----- THE RECORDS -----
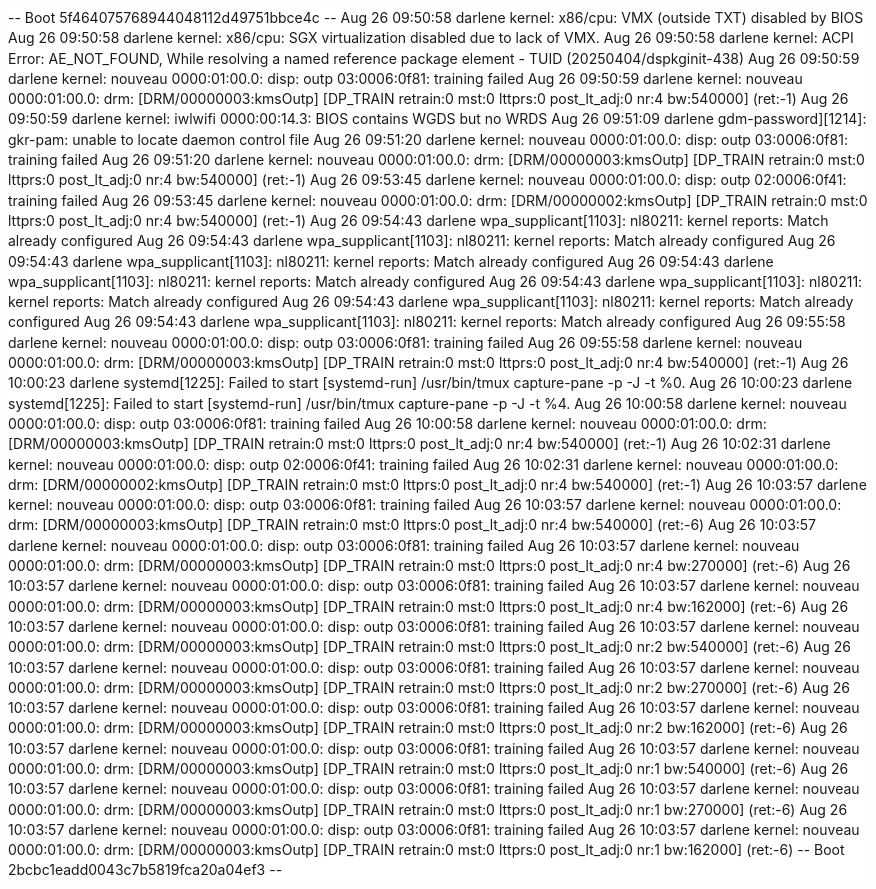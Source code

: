 -- Boot 5f464075768944048112d49751bbce4c --
Aug 26 09:50:58 darlene kernel: x86/cpu: VMX (outside TXT) disabled by BIOS
Aug 26 09:50:58 darlene kernel: x86/cpu: SGX virtualization disabled due to lack of VMX.
Aug 26 09:50:58 darlene kernel: ACPI Error: AE_NOT_FOUND, While resolving a named reference package element - TUID (20250404/dspkginit-438)
Aug 26 09:50:59 darlene kernel: nouveau 0000:01:00.0: disp: outp 03:0006:0f81: training failed
Aug 26 09:50:59 darlene kernel: nouveau 0000:01:00.0: drm: [DRM/00000003:kmsOutp] [DP_TRAIN retrain:0 mst:0 lttprs:0 post_lt_adj:0 nr:4 bw:540000] (ret:-1)
Aug 26 09:50:59 darlene kernel: iwlwifi 0000:00:14.3: BIOS contains WGDS but no WRDS
Aug 26 09:51:09 darlene gdm-password][1214]: gkr-pam: unable to locate daemon control file
Aug 26 09:51:20 darlene kernel: nouveau 0000:01:00.0: disp: outp 03:0006:0f81: training failed
Aug 26 09:51:20 darlene kernel: nouveau 0000:01:00.0: drm: [DRM/00000003:kmsOutp] [DP_TRAIN retrain:0 mst:0 lttprs:0 post_lt_adj:0 nr:4 bw:540000] (ret:-1)
Aug 26 09:53:45 darlene kernel: nouveau 0000:01:00.0: disp: outp 02:0006:0f41: training failed
Aug 26 09:53:45 darlene kernel: nouveau 0000:01:00.0: drm: [DRM/00000002:kmsOutp] [DP_TRAIN retrain:0 mst:0 lttprs:0 post_lt_adj:0 nr:4 bw:540000] (ret:-1)
Aug 26 09:54:43 darlene wpa_supplicant[1103]: nl80211: kernel reports: Match already configured
Aug 26 09:54:43 darlene wpa_supplicant[1103]: nl80211: kernel reports: Match already configured
Aug 26 09:54:43 darlene wpa_supplicant[1103]: nl80211: kernel reports: Match already configured
Aug 26 09:54:43 darlene wpa_supplicant[1103]: nl80211: kernel reports: Match already configured
Aug 26 09:54:43 darlene wpa_supplicant[1103]: nl80211: kernel reports: Match already configured
Aug 26 09:54:43 darlene wpa_supplicant[1103]: nl80211: kernel reports: Match already configured
Aug 26 09:54:43 darlene wpa_supplicant[1103]: nl80211: kernel reports: Match already configured
Aug 26 09:55:58 darlene kernel: nouveau 0000:01:00.0: disp: outp 03:0006:0f81: training failed
Aug 26 09:55:58 darlene kernel: nouveau 0000:01:00.0: drm: [DRM/00000003:kmsOutp] [DP_TRAIN retrain:0 mst:0 lttprs:0 post_lt_adj:0 nr:4 bw:540000] (ret:-1)
Aug 26 10:00:23 darlene systemd[1225]: Failed to start [systemd-run] /usr/bin/tmux capture-pane -p -J -t %0.
Aug 26 10:00:23 darlene systemd[1225]: Failed to start [systemd-run] /usr/bin/tmux capture-pane -p -J -t %4.
Aug 26 10:00:58 darlene kernel: nouveau 0000:01:00.0: disp: outp 03:0006:0f81: training failed
Aug 26 10:00:58 darlene kernel: nouveau 0000:01:00.0: drm: [DRM/00000003:kmsOutp] [DP_TRAIN retrain:0 mst:0 lttprs:0 post_lt_adj:0 nr:4 bw:540000] (ret:-1)
Aug 26 10:02:31 darlene kernel: nouveau 0000:01:00.0: disp: outp 02:0006:0f41: training failed
Aug 26 10:02:31 darlene kernel: nouveau 0000:01:00.0: drm: [DRM/00000002:kmsOutp] [DP_TRAIN retrain:0 mst:0 lttprs:0 post_lt_adj:0 nr:4 bw:540000] (ret:-1)
Aug 26 10:03:57 darlene kernel: nouveau 0000:01:00.0: disp: outp 03:0006:0f81: training failed
Aug 26 10:03:57 darlene kernel: nouveau 0000:01:00.0: drm: [DRM/00000003:kmsOutp] [DP_TRAIN retrain:0 mst:0 lttprs:0 post_lt_adj:0 nr:4 bw:540000] (ret:-6)
Aug 26 10:03:57 darlene kernel: nouveau 0000:01:00.0: disp: outp 03:0006:0f81: training failed
Aug 26 10:03:57 darlene kernel: nouveau 0000:01:00.0: drm: [DRM/00000003:kmsOutp] [DP_TRAIN retrain:0 mst:0 lttprs:0 post_lt_adj:0 nr:4 bw:270000] (ret:-6)
Aug 26 10:03:57 darlene kernel: nouveau 0000:01:00.0: disp: outp 03:0006:0f81: training failed
Aug 26 10:03:57 darlene kernel: nouveau 0000:01:00.0: drm: [DRM/00000003:kmsOutp] [DP_TRAIN retrain:0 mst:0 lttprs:0 post_lt_adj:0 nr:4 bw:162000] (ret:-6)
Aug 26 10:03:57 darlene kernel: nouveau 0000:01:00.0: disp: outp 03:0006:0f81: training failed
Aug 26 10:03:57 darlene kernel: nouveau 0000:01:00.0: drm: [DRM/00000003:kmsOutp] [DP_TRAIN retrain:0 mst:0 lttprs:0 post_lt_adj:0 nr:2 bw:540000] (ret:-6)
Aug 26 10:03:57 darlene kernel: nouveau 0000:01:00.0: disp: outp 03:0006:0f81: training failed
Aug 26 10:03:57 darlene kernel: nouveau 0000:01:00.0: drm: [DRM/00000003:kmsOutp] [DP_TRAIN retrain:0 mst:0 lttprs:0 post_lt_adj:0 nr:2 bw:270000] (ret:-6)
Aug 26 10:03:57 darlene kernel: nouveau 0000:01:00.0: disp: outp 03:0006:0f81: training failed
Aug 26 10:03:57 darlene kernel: nouveau 0000:01:00.0: drm: [DRM/00000003:kmsOutp] [DP_TRAIN retrain:0 mst:0 lttprs:0 post_lt_adj:0 nr:2 bw:162000] (ret:-6)
Aug 26 10:03:57 darlene kernel: nouveau 0000:01:00.0: disp: outp 03:0006:0f81: training failed
Aug 26 10:03:57 darlene kernel: nouveau 0000:01:00.0: drm: [DRM/00000003:kmsOutp] [DP_TRAIN retrain:0 mst:0 lttprs:0 post_lt_adj:0 nr:1 bw:540000] (ret:-6)
Aug 26 10:03:57 darlene kernel: nouveau 0000:01:00.0: disp: outp 03:0006:0f81: training failed
Aug 26 10:03:57 darlene kernel: nouveau 0000:01:00.0: drm: [DRM/00000003:kmsOutp] [DP_TRAIN retrain:0 mst:0 lttprs:0 post_lt_adj:0 nr:1 bw:270000] (ret:-6)
Aug 26 10:03:57 darlene kernel: nouveau 0000:01:00.0: disp: outp 03:0006:0f81: training failed
Aug 26 10:03:57 darlene kernel: nouveau 0000:01:00.0: drm: [DRM/00000003:kmsOutp] [DP_TRAIN retrain:0 mst:0 lttprs:0 post_lt_adj:0 nr:1 bw:162000] (ret:-6)
-- Boot 2bcbc1eadd0043c7b5819fca20a04ef3 --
-----
TASK:
Every line of the records above must reappear exactly, though the pictures must not.

TASK ANSWER:
Source code

: -- Boot 5f464075768944048112d49751bbce4c --
Aug 26 09:50:58 darlene kernel: x86/cpu: VMX (outside TXT) disabled by BIOS
Aug 26 09:50:58 darlene kernel: x86/cpu: SGX virtualization disabled due to lack of VMX.
Aug 26 09:50:58 darlene kernel: ACPI Error: AE_NOT_FOUND, While resolving a named reference package element - TUID (20250404/dspkginit-438)
Aug 26 09:50:59 darlene kernel: nouveau 0000:01:00.0: disp: outp 03:0006:0f81: training failed
Aug 26 09:50:59 darlene kernel: nouveau 0000:01:00.0: drm: [DRM/00000003:kmsOutp] [DP_TRAIN retrain:0 mst:0 lttprs:0 post_lt_adj:0 nr:4 bw:540000] (ret:-1)
Aug 26 09:50:59 darlene kernel: iwlwifi 0000:00:14.3: BIOS contains WGDS but no WRDS
Aug 26 09:51:09 darlene gdm-password][1214]: gkr-pam: unable to locate daemon control file
Aug 26 09:51:20 darlene kernel: nouveau 0000:01:00.0: disp: outp 03:0006:0f81: training failed
Aug 26 09:51:20 darlene kernel: nouveau 0000:01:00.0: drm: [DRM/00000003:kmsOutp] [DP_TRAIN retrain:0 mst:0 lttprs:0 post_lt_adj:0 nr:4 bw:540000] (ret:-1)
Aug 26 09:53:45 darlene kernel: nouveau 0000:01:00.0: disp: outp 02:0006:0f41: training failed
Aug 26 09:53:45 darlene kernel: nouveau 0000:01:00.0: drm: [DRM/00000002:kmsOutp] [DP_TRAIN retrain:0 mst:0 lttprs:0 post_lt_adj:0 nr:4 bw:540000] (ret:-1)
Aug 26 09:54:43 darlene wpa_supplicant[1103]: nl80211: kernel reports: Match already configured
Aug 26 09:54:43 darlene wpa_supplicant[1103]: nl80211: kernel reports: Match already configured
Aug 26 09:54:43 darlene wpa_supplicant[1103]: nl80211: kernel reports: Match already configured
Aug 26 09:54:43 darlene wpa_supplicant[1103]: nl80211: kernel reports: Match already configured
Aug 26 09:54:43 darlene wpa_supplicant[1103]: nl80211: kernel reports: Match already configured
Aug 26 09:54:43 darlene wpa_supplicant[1103]: nl80211: kernel reports: Match already configured
Aug 26 09:54:43 darlene wpa_supplicant[1103]: nl80211: kernel reports: Match already configured
Aug 26 09:55:58 darlene kernel: nouveau 0000:01:00.0: disp: outp 03:0006:0f81: training failed
Aug 26 09:55:58 darlene kernel: nouveau 0000:01:00.0: drm: [DRM/00000003:kmsOutp] [DP_TRAIN retrain:0 mst:0 lttprs:0 post_lt_adj:0 nr:4 bw:540000] (ret:-1)
Aug 26 10:00:23 darlene systemd[1225]: Failed to start [systemd-run] /usr/bin/tmux capture-pane -p -J -t %0.
Aug 26 10:00:23 darlene systemd[1225]: Failed to start [systemd-run] /usr/bin/tmux capture-pane -p -J -t %4.
Aug 26 10:00:58 darlene kernel: nouveau 0000:01:00.0: disp: outp 03:0006:0f81: training failed
Aug 26 10:00:58 darlene kernel: nouveau 0000:01:00.0: drm: [DRM/00000003:kmsOutp] [DP_TRAIN retrain:0 mst:0 lttprs:0 post_lt_adj:0 nr:4 bw:540000] (ret:-1)
Aug 26 10:02:31 darlene kernel: nouveau 0000:01:00.0: disp: outp 02:0006:0f41: training failed
Aug 26 10:02:31 darlene kernel: nouveau 0000:01:00.0: drm: [DRM/00000002:kmsOutp] [DP_TRAIN retrain:0 mst:0 lttprs:0 post_lt_adj:0 nr:4 bw:540000] (ret:-1)
Aug 26 10:03:57 darlene kernel: nouveau 0000:01:00.0: disp: outp 03:0006:0f81: training failed
Aug 26 10:03:57 darlene kernel: nouveau 0000:01:00.0: drm: [DRM/00000003:kmsOutp] [DP_TRAIN retrain:0 mst:0 lttprs:0 post_lt_adj:0 nr:4 bw:540000] (ret:-6)
Aug 26 10:03:57 darlene kernel: nouveau 0000:01:00.0: disp: outp 03:0006:0f81: training failed
Aug 26 10:03:57 darlene kernel: nouveau 0000:01:00.0: drm: [DRM/00000003:kmsOutp] [DP_TRAIN retrain:0 mst:0 lttprs:0 post_lt_adj:0 nr:4 bw:270000] (ret:-6)
Aug 26 10:03:57 darlene kernel: nouveau 0000:01:00.0: disp: outp 03:0006:0f81: training failed
Aug 26 10:03:57 darlene kernel: nouveau 0000:01:00.0: drm: [DRM/00000003:kmsOutp] [DP_TRAIN retrain:0 mst:0 lttprs:0 post_lt_adj:0 nr:4 bw:162000] (ret:-6)
Aug 26 10:03:57 darlene kernel: nouveau 0000:01:00.0: disp: outp 03:0006:0f81: training failed
Aug 26 10:03:57 darlene kernel: nouveau 0000:01:00.0: drm: [DRM/00000003:kmsOutp] [DP_TRAIN retrain:0 mst:0 lttprs:0 post_lt_adj:0 nr:2 bw:540000] (ret:-6)
Aug 26 10:03:57 darlene kernel: nouveau 0000:01:00.0: disp: outp 03:0006:0f81: training failed
Aug 26 10:03:57 darlene kernel: nouveau 0000:01:00.0: drm: [DRM/00000003:kmsOutp] [DP_TRAIN retrain:0 mst:0 lttprs:0 post_lt_adj:0 nr:2 bw:270000] (ret:-6)
Aug 26 10:03:57 darlene kernel: nouveau 0000:01:00.0: disp: outp 03:0006:0f81: training failed
Aug 26 10:03:57 darlene kernel: nouveau 0000:01:00.0: drm: [DRM/00000003:kmsOutp] [DP_TRAIN retrain:0 mst:0 lttprs:0 post_lt_adj:0 nr:2 bw:162000] (ret:-6)
Aug 26 10:03:57 darlene kernel: nouveau 0000:01:00.0: disp: outp 03:0006:0f81: training failed
Aug 26 10:03:57 darlene kernel: nouveau 0000:01:00.0: drm: [DRM/00000003:kmsOutp] [DP_TRAIN retrain:0 mst:0 lttprs:0 post_lt_adj:0 nr:1 bw:540000] (ret:-6)
Aug 26 10:03:57 darlene kernel: nouveau 0000:01:00.0: disp: outp 03:0006:0f81: training failed
Aug 26 10:03:57 darlene kernel: nouveau 0000:01:00.0: drm: [DRM/00000003:kmsOutp] [DP_TRAIN retrain:0 mst:0 lttprs:0 post_lt_adj:0 nr:1 bw:270000] (ret:-6)
Aug 26 10:03:57 darlene kernel: nouveau 0000:01:00.0: disp: outp 03:0006:0f81: training failed
Aug 26 10:03:57 darlene kernel: nouveau 0000:01:00.0: drm: [DRM/00000003:kmsOutp] [DP_TRAIN retrain:0 mst:0 lttprs:0 post_lt_adj:0 nr:1 bw:162000] (ret:-6)
-- Boot 2bcbc1eadd0043c7b5819fca20a04ef3 --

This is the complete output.